-- Records follows --
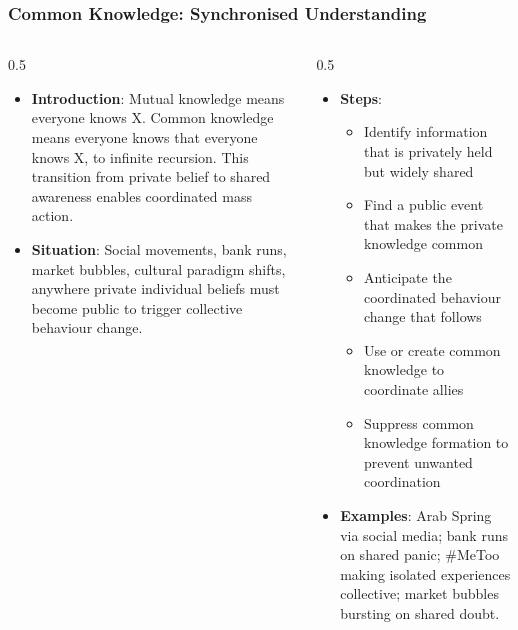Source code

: \begin{frame}[fragile]\frametitle{Common Knowledge: Synchronised Understanding}
\begin{columns}
    \begin{column}[T]{0.5\linewidth}
      \begin{itemize}
        \item \textbf{Introduction}: Mutual knowledge means everyone knows X. Common knowledge means everyone knows that everyone knows X, to infinite recursion. This transition from private belief to shared awareness enables coordinated mass action.
        \item \textbf{Situation}: Social movements, bank runs, market bubbles, cultural paradigm shifts, anywhere private individual beliefs must become public to trigger collective behaviour change.
      \end{itemize}
    \end{column}
    \begin{column}[T]{0.5\linewidth}
      \begin{itemize}
        \item \textbf{Steps}:
        \begin{itemize}
          \item Identify information that is privately held but widely shared
          \item Find a public event that makes the private knowledge common
          \item Anticipate the coordinated behaviour change that follows
          \item Use or create common knowledge to coordinate allies
          \item Suppress common knowledge formation to prevent unwanted coordination
        \end{itemize}\item \textbf{Examples}: Arab Spring via social media; bank runs on shared panic; \#MeToo making isolated experiences collective; market bubbles bursting on shared doubt.
      \end{itemize}
    \end{column}
  \end{columns}
\end{frame}

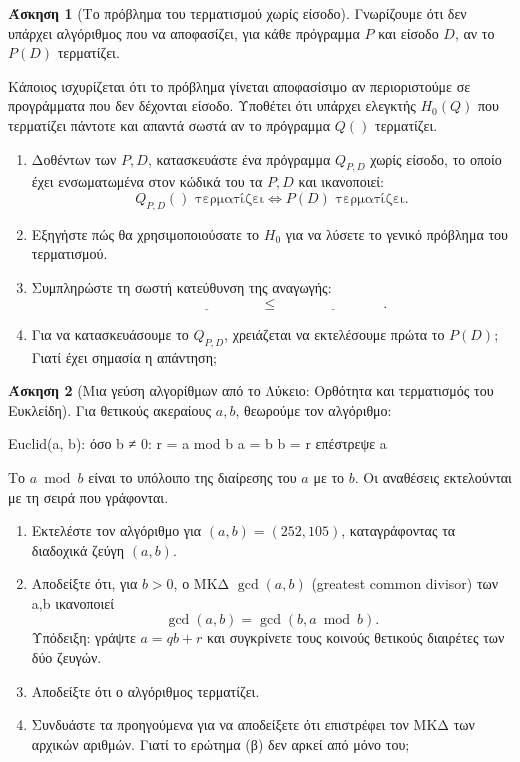 \documentclass[11pt,a4paper]{article}
\theoremstyle{definition}
\newtheorem{question}{Άσκηση}
\begin{document}
\begin{question}[Το πρόβλημα του τερματισμού χωρίς είσοδο]
Γνωρίζουμε ότι δεν υπάρχει αλγόριθμος που να αποφασίζει,
για κάθε πρόγραμμα $P$ και είσοδο $D$,
αν το $P(D)$ τερματίζει.

Κάποιος ισχυρίζεται ότι το πρόβλημα γίνεται αποφασίσιμο
αν περιοριστούμε σε προγράμματα που δεν δέχονται είσοδο.
Υποθέτει ότι υπάρχει ελεγκτής $H_0(Q)$ που τερματίζει
πάντοτε και απαντά σωστά αν το πρόγραμμα $Q()$ τερματίζει.

\begin{enumerate}
\item Δοθέντων των $P,D$, κατασκευάστε ένα πρόγραμμα
$Q_{P,D}$ χωρίς είσοδο, το οποίο έχει ενσωματωμένα
στον κώδικά του τα $P,D$ και ικανοποιεί:
\[
Q_{P,D}()\text{ τερματίζει}
\iff
P(D)\text{ τερματίζει}.
\]

\item Εξηγήστε πώς θα χρησιμοποιούσατε το $H_0$
για να λύσετε το γενικό πρόβλημα του τερματισμού.

\item Συμπληρώστε τη σωστή κατεύθυνση της αναγωγής:
\[
\underline{\hspace{3cm}}
\;\leq\;
\underline{\hspace{3cm}}.
\]

\item Για να κατασκευάσουμε το $Q_{P,D}$,
χρειάζεται να εκτελέσουμε πρώτα το $P(D)$;
Γιατί έχει σημασία η απάντηση;
\end{enumerate}
\end{question}



\begin{question}[Μια γεύση αλγορίθμων από το Λύκειο: Ορθότητα και τερματισμός του Ευκλείδη]
Για θετικούς ακεραίους $a,b$, θεωρούμε τον αλγόριθμο:
\begin{pseudocode}
Euclid(a, b):
    όσο b ≠ 0:
        r = a mod b
        a = b
        b = r
    επέστρεψε a
\end{pseudocode}
Το $a\bmod b$ είναι το υπόλοιπο της διαίρεσης του $a$
με το $b$. Οι αναθέσεις εκτελούνται με τη σειρά που γράφονται.

\begin{enumerate}
\item Εκτελέστε τον αλγόριθμο για $(a,b)=(252,105)$,
καταγράφοντας τα διαδοχικά ζεύγη $(a,b)$.

\item Αποδείξτε ότι, για $b>0$, ο ΜΚΔ $\gcd(a,b)$  (greatest common divisor) των a,b ικανοποιεί 
\[
\gcd(a,b)=\gcd(b,a\bmod b).
\]
Υπόδειξη: γράψτε $a=qb+r$ και συγκρίνετε
τους κοινούς θετικούς διαιρέτες των δύο ζευγών.

\item Αποδείξτε ότι ο αλγόριθμος τερματίζει.

\item Συνδυάστε τα προηγούμενα για να αποδείξετε ότι
επιστρέφει τον ΜΚΔ των αρχικών αριθμών.
Γιατί το ερώτημα (β) δεν αρκεί από μόνο του;
\end{enumerate}
\end{question}
\end{document}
-- Records concluded --
• _Work to complete_:
Transcribe the whole listing above exactly and leave out the pictures.

• _Exercise solution_:
Source code

: \begin{frame}[fragile]\frametitle{Common Knowledge: Synchronised Understanding}
\begin{columns}
    \begin{column}[T]{0.5\linewidth}
      \begin{itemize}
        \item \textbf{Introduction}: Mutual knowledge means everyone knows X. Common knowledge means everyone knows that everyone knows X, to infinite recursion. This transition from private belief to shared awareness enables coordinated mass action.
        \item \textbf{Situation}: Social movements, bank runs, market bubbles, cultural paradigm shifts, anywhere private individual beliefs must become public to trigger collective behaviour change.
      \end{itemize}
    \end{column}
    \begin{column}[T]{0.5\linewidth}
      \begin{itemize}
        \item \textbf{Steps}:
        \begin{itemize}
          \item Identify information that is privately held but widely shared
          \item Find a public event that makes the private knowledge common
          \item Anticipate the coordinated behaviour change that follows
          \item Use or create common knowledge to coordinate allies
          \item Suppress common knowledge formation to prevent unwanted coordination
        \end{itemize}\item \textbf{Examples}: Arab Spring via social media; bank runs on shared panic; \#MeToo making isolated experiences collective; market bubbles bursting on shared doubt.
      \end{itemize}
    \end{column}
  \end{columns}
\end{frame}

 \documentclass[11pt,a4paper]{article}
\theoremstyle{definition}
\newtheorem{question}{Άσκηση}
\begin{document}
\begin{question}[Το πρόβλημα του τερματισμού χωρίς είσοδο]
Γνωρίζουμε ότι δεν υπάρχει αλγόριθμος που να αποφασίζει,
για κάθε πρόγραμμα $P$ και είσοδο $D$,
αν το $P(D)$ τερματίζει.

Κάποιος ισχυρίζεται ότι το πρόβλημα γίνεται αποφασίσιμο
αν περιοριστούμε σε προγράμματα που δεν δέχονται είσοδο.
Υποθέτει ότι υπάρχει ελεγκτής $H_0(Q)$ που τερματίζει
πάντοτε και απαντά σωστά αν το πρόγραμμα $Q()$ τερματίζει.

\begin{enumerate}
\item Δοθέντων των $P,D$, κατασκευάστε ένα πρόγραμμα
$Q_{P,D}$ χωρίς είσοδο, το οποίο έχει ενσωματωμένα
στον κώδικά του τα $P,D$ και ικανοποιεί:
\[
Q_{P,D}()\text{ τερματίζει}
\iff
P(D)\text{ τερματίζει}.
\]

\item Εξηγήστε πώς θα χρησιμοποιούσατε το $H_0$
για να λύσετε το γενικό πρόβλημα του τερματισμού.

\item Συμπληρώστε τη σωστή κατεύθυνση της αναγωγής:
\[
\underline{\hspace{3cm}}
\;\leq\;
\underline{\hspace{3cm}}.
\]

\item Για να κατασκευάσουμε το $Q_{P,D}$,
χρειάζεται να εκτελέσουμε πρώτα το $P(D)$;
Γιατί έχει σημασία η απάντηση;
\end{enumerate}
\end{question}



\begin{question}[Μια γεύση αλγορίθμων από το Λύκειο: Ορθότητα και τερματισμός του Ευκλείδη]
Για θετικούς ακεραίους $a,b$, θεωρούμε τον αλγόριθμο:
\begin{pseudocode}
Euclid(a, b):
    όσο b ≠ 0:
        r = a mod b
        a = b
        b = r
    επέστρεψε a
\end{pseudocode}
Το $a\bmod b$ είναι το υπόλοιπο της διαίρεσης του $a$
με το $b$. Οι αναθέσεις εκτελούνται με τη σειρά που γράφονται.

\begin{enumerate}
\item Εκτελέστε τον αλγόριθμο για $(a,b)=(252,105)$,
καταγράφοντας τα διαδοχικά ζεύγη $(a,b)$.

\item Αποδείξτε ότι, για $b>0$, ο ΜΚΔ $\gcd(a,b)$  (greatest common divisor) των a,b ικανοποιεί 
\[
\gcd(a,b)=\gcd(b,a\bmod b).
\]
Υπόδειξη: γράψτε $a=qb+r$ και συγκρίνετε
τους κοινούς θετικούς διαιρέτες των δύο ζευγών.

\item Αποδείξτε ότι ο αλγόριθμος τερματίζει.

\item Συνδυάστε τα προηγούμενα για να αποδείξετε ότι
επιστρέφει τον ΜΚΔ των αρχικών αριθμών.
Γιατί το ερώτημα (β) δεν αρκεί από μόνο του;
\end{enumerate}
\end{question}
\end{document}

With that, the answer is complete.